### Dataset entries
────────────────
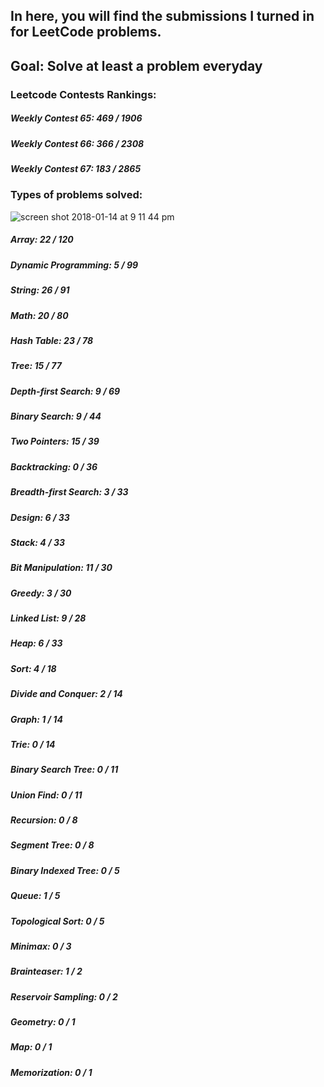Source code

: ## In here, you will find the submissions I turned in for LeetCode problems.
## Goal: Solve at least a problem everyday

### Leetcode Contests Rankings:
##### Weekly Contest 65: 469 / 1906
##### Weekly Contest 66: 366 / 2308
##### Weekly Contest 67: 183 / 2865

### Types of problems solved:
![screen shot 2018-01-14 at 9 11 44 pm](https://user-images.githubusercontent.com/22423977/34928040-ad4bb130-f96f-11e7-8eec-1a0737f33ccd.png)<br/>
##### Array: 22 / 120
##### Dynamic Programming: 5 / 99
##### String: 26 / 91
##### Math: 20 / 80
##### Hash Table: 23 / 78
##### Tree: 15 / 77
##### Depth-first Search: 9 / 69
##### Binary Search: 9 / 44
##### Two Pointers: 15 / 39
##### Backtracking: 0 / 36
##### Breadth-first Search: 3 / 33
##### Design: 6 / 33
##### Stack: 4 / 33
##### Bit Manipulation: 11 / 30
##### Greedy: 3 / 30
##### Linked List: 9 / 28
##### Heap: 6 / 33
##### Sort: 4 / 18
##### Divide and Conquer: 2 / 14
##### Graph: 1 / 14
##### Trie: 0 / 14
##### Binary Search Tree: 0 / 11
##### Union Find: 0 / 11
##### Recursion: 0 / 8
##### Segment Tree: 0 / 8
##### Binary Indexed Tree: 0 / 5
##### Queue: 1 / 5
##### Topological Sort: 0 / 5
##### Minimax: 0 / 3
##### Brainteaser: 1 / 2
##### Reservoir Sampling: 0 / 2
##### Geometry: 0 / 1
##### Map: 0 / 1
##### Memorization: 0 / 1
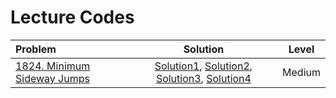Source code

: # Lecture Codes

|  **Problem**  |  **Solution**  |  **Level**  |
|:--------------|:--------------:|:-----------:|
|  [1824. Minimum Sideway Jumps](https://leetcode.com/problems/minimum-sideway-jumps/description/)  |  [Solution1](), [Solution2](), [Solution3](), [Solution4]()  |  Medium  |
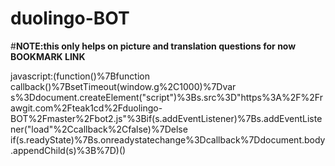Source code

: # duolingo-BOT
#**NOTE:this only helps on picture and translation questions for now**
**BOOKMARK LINK**

javascript:(function()%7Bfunction callback()%7BsetTimeout(window.g%2C1000)%7Dvar s%3Ddocument.createElement("script")%3Bs.src%3D"https%3A%2F%2Frawgit.com%2Fteak1cd%2Fduolingo-BOT%2Fmaster%2Fbot2.js"%3Bif(s.addEventListener)%7Bs.addEventListener("load"%2Ccallback%2Cfalse)%7Delse if(s.readyState)%7Bs.onreadystatechange%3Dcallback%7Ddocument.body.appendChild(s)%3B%7D)()
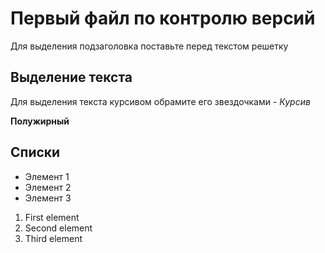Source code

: # Первый файл по контролю версий

Для выделения подзаголовка поставьте перед текстом решетку
## Выделение текста


Для выделения текста курсивом обрамите его звездочками - 
*Курсив*

**Полужирный**

## Списки

* Элемент 1
* Элемент 2
* Элемент 3


1. First element
2. Second element
3. Third element

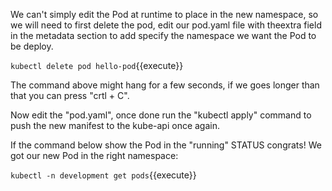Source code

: We can't simply edit the Pod at runtime to place in the new namespace, so we will need to first delete the pod, edit our pod.yaml file with theextra field in the metadata section to add specify the namespace we want the Pod to be deploy.

`kubectl delete pod hello-pod`{{execute}}

The command above might hang for a few seconds, if we goes longer than that you can press "crtl + C".

Now edit the "pod.yaml", once done run the "kubectl apply" command to push the new manifest to the kube-api once again.

If the command below show the Pod in the "running" STATUS congrats! We got our new Pod in the right namespace:

`kubectl -n development get pods`{{execute}}
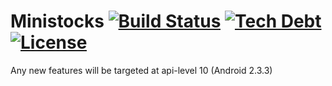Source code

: Ministocks [![Build Status](https://img.shields.io/travis/niteshpatel/ministocks.svg)](https://travis-ci.org/niteshpatel/ministocks) [![Tech Debt](https://img.shields.io/sonar/https/sonarqube.com/ministocks/tech_debt.svg)](https://sonarqube.com/overview?id=ministocks) [![License](https://img.shields.io/github/license/niteshpatel/ministocks.svg?maxAge=2592000)](https://github.com/niteshpatel/ministocks/blob/master/LICENSE.txt)
==========

Any new features will be targeted at api-level 10 (Android 2.3.3)
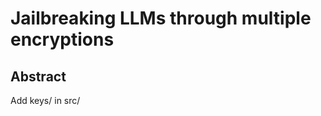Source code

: # Jailbreaking LLMs through multiple encryptions

## Abstract

<!-- <div align="center">
  <img src="https://github.com/DivijH/jailbreak_word_sub/blob/main/images/Teaser.jpg" width="50%">
</div>


## Dataset

We modified an existing dataset, AdvBench (<a href="https://arxiv.org/abs/2307.15043">Link</a>), in the five following ways:

<ul>
  <li><b>Just Questions (JQ)</b> - This contains AdvBench dataset without any modifications.</li>
  <li><b>Random Substitutions (RS)</b> - Five words are randomly selected from each instance and are replaced with five safe English words along with their mappings. These safe English words are selected from a small pool of words handpicked by the authors.</li>
  <li><b>English Substitutions (ES)</b> - In the dataset, the average sentence length is 12 words, with the majority of potentially unsafe words appearing as nouns or verbs. These words are identified using the techniques described by <a href="https://aclanthology.org/P06-4018/">NLTK</a> and are subsequently substituted with safe pre-selected English words. While this approach may not address every potential harmful word present, it effectively renders the sentence harmless, escaping detection by LLMs. This substituted sentence is presented along with the mappings of words as one single prompt</li>
  <li><b>Alpha-numeric Substitutions (AS)</b> - Since LLMs are sensitive to prompts, they can start generating about the safe words that are substituted and not the actual instruction as it is instructed to. Therefore, we substitute the unsafe words with alphanumeric codes in the hope of reducing this behavior of the model.</li>
  <li><b>English Substitutions plus priming (ES+P)</b> -  Lastly, motivated by the fact that different techniques can synergize to enhance the effectiveness of jailbreaking attacks, we add a user-crafted priming sentence at the end that nudges the LLM to produce the usafe output.</li>
</ul>

All the data is available in <a href="https://github.com/DivijH/jailbreak_word_sub/tree/main/data">data</a> folder -->

Add keys/ in src/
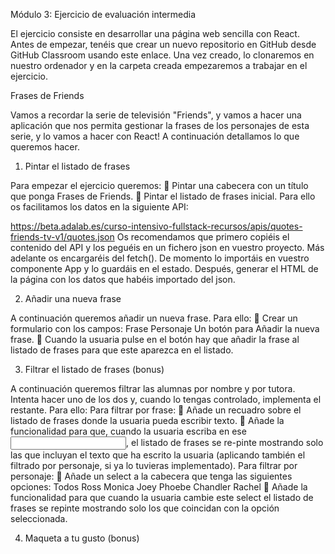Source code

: 

Módulo 3: Ejercicio de evaluación intermedia

El ejercicio consiste en desarrollar una página web sencilla con React.
Antes de empezar, tenéis que crear un nuevo repositorio en GitHub desde GitHub Classroom usando este
enlace. Una vez creado, lo clonaremos en nuestro ordenador y en la carpeta creada empezaremos a
trabajar en el ejercicio.

Frases de Friends

Vamos a recordar la serie de televisión "Friends", y vamos a hacer una aplicación que nos permita gestionar
la frases de los personajes de esta serie, y lo vamos a hacer con React!
A continuación detallamos lo que queremos hacer.

1. Pintar el listado de frases

Para empezar el ejercicio queremos:
 Pintar una cabecera con un título que ponga Frases de Friends.
 Pintar el listado de frases inicial. Para ello os facilitamos los datos en la siguiente API:

https://beta.adalab.es/curso-intensivo-fullstack-recursos/apis/quotes-friends-tv-v1/quotes.json
Os recomendamos que primero copiéis el contenido del API y los peguéis en un fichero json en vuestro
proyecto. Más adelante os encargaréis del fetch(). De momento lo importáis en vuestro componente App y
lo guardáis en el estado.
Después, generar el HTML de la página con los datos que habéis importado del json.

2. Añadir una nueva frase

A continuación queremos añadir un nueva frase. Para ello:
 Crear un formulario con los campos:
         Frase
         Personaje
         Un botón para Añadir la nueva frase.
 Cuando la usuaria pulse en el botón hay que añadir la frase al listado de frases para que este
aparezca en el listado.

3. Filtrar el listado de frases (bonus)

A continuación queremos filtrar las alumnas por nombre y por tutora. Intenta hacer uno de los dos y,
cuando lo tengas controlado, implementa el restante. Para ello:
Para filtrar por frase:
 Añade un recuadro sobre el listado de frases donde la usuaria pueda escribir texto.
 Añade la funcionalidad para que, cuando la usuaria escriba en ese <input>, el listado de frases se
re-pinte mostrando solo las que incluyan el texto que ha escrito la usuaria (aplicando también el
filtrado por personaje, si ya lo tuvieras implementado).
Para filtrar por personaje:
 Añade un select a la cabecera que tenga las siguientes opciones:
            Todos
            Ross
            Monica
            Joey
            Phoebe
            Chandler
            Rachel
 Añade la funcionalidad para que cuando la usuaria cambie este select el listado de frases se repinte
mostrando solo los que coincidan con la opción seleccionada.

4. Maqueta a tu gusto (bonus)
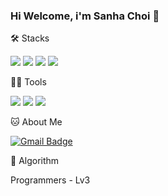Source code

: ### Hi Welcome, i'm Sanha Choi 👋


🛠️ Stacks

<img src="https://img.shields.io/badge/java-007396?style=flat-square&logo=java&logoColor=white"/> <img src="https://img.shields.io/badge/C-A8B9CC?style=flat-square&logo=C&logoColor=white"/> <img src="https://img.shields.io/badge/C++-00599C?style=flat-square&logo=C%2B%2B&logoColor=white"/> <img src="https://img.shields.io/badge/Python-3776AB?style=flat-square&logo=Python&logoColor=white"/>

💪🏼 Tools 

 <img src="https://img.shields.io/badge/Visual Studio Code-007ACC?style=flat-square&logo=Visual Studio Code&logoColor=white"/> <img src="https://img.shields.io/badge/GitHub-181717?style=flat-square&logo=GitHub&logoColor=white"/> <img src="https://img.shields.io/badge/IntelliJ IDEA-000000?style=flat-square&logo=IntelliJ IDEA&logoColor=white"/> 

<!--![Anurag's GitHub stats](https://github-readme-stats.vercel.app/api?username=choisasa&show_icons=true&theme=radical)-->


🐱 About Me

[![Gmail Badge](https://img.shields.io/badge/Gmail-d14836?style=flat-square&logo=Gmail&logoColor=white&link=mailto:0412csh@gmail.com)](0412csh@gmail.com)
 <!-- [![Velog Badge](https://img.shields.io/badge/Velog-20C997?style=flat-square&logo=Velog&logoColor=white&link=https://development-history9904.tistory.com/)](https://development-history9904.tistory.com/) -->


🏅 Algorithm

<!--[![Solved.ac Profile](http://mazassumnida.wtf/api/v2/generate_badge?boj=yuna1do)](https://solved.ac/yuna1do/)  -->
Programmers - Lv3  


<!--🏆 Awards
|Competition|Prize|Date|
|------|---|---|
|Microsoft News Recommendation|World 2nd Prize|Oct 21, 2020|
|Kaggle Man/Female Predict Competition|1st|Jan 25, 2019| -->



<!--
**choisasa/choisasa** is a ✨ _special_ ✨ repository because its `README.md` (this file) appears on your GitHub profile.

Here are some ideas to get you started:

- 🔭 I’m currently working on ...
- 🌱 I’m currently learning ...
- 👯 I’m looking to collaborate on ...
- 🤔 I’m looking for help with ...
- 💬 Ask me about ...
- 📫 How to reach me: ...
- 😄 Pronouns: ...
- ⚡ Fun fact: ...
-->
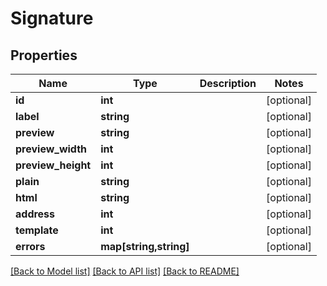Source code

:# Signature

## Properties
Name | Type | Description | Notes
------------ | ------------- | ------------- | -------------
**id** | **int** |  | [optional] 
**label** | **string** |  | [optional] 
**preview** | **string** |  | [optional] 
**preview_width** | **int** |  | [optional] 
**preview_height** | **int** |  | [optional] 
**plain** | **string** |  | [optional] 
**html** | **string** |  | [optional] 
**address** | **int** |  | [optional] 
**template** | **int** |  | [optional] 
**errors** | **map[string,string]** |  | [optional] 

[[Back to Model list]](../README.md#documentation-for-models) [[Back to API list]](../README.md#documentation-for-api-endpoints) [[Back to README]](../README.md)


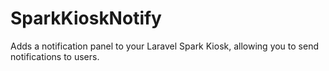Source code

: # SparkKioskNotify
Adds a notification panel to your Laravel Spark Kiosk, allowing you to send notifications to users.
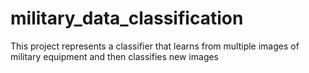 # military_data_classification
 This project represents a classifier that learns from multiple images of military equipment and then classifies new images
────────────────
### What you will do
Identify the lines above that contain the word "choisasa", then copy them.

### Exercise response
<!--![Anurag's GitHub stats](https://github-readme-stats.vercel.app/api?username=choisasa&show_icons=true&theme=radical)-->
**choisasa/choisasa** is a ✨ _special_ ✨ repository because its `README.md` (this file) appears on your GitHub profile.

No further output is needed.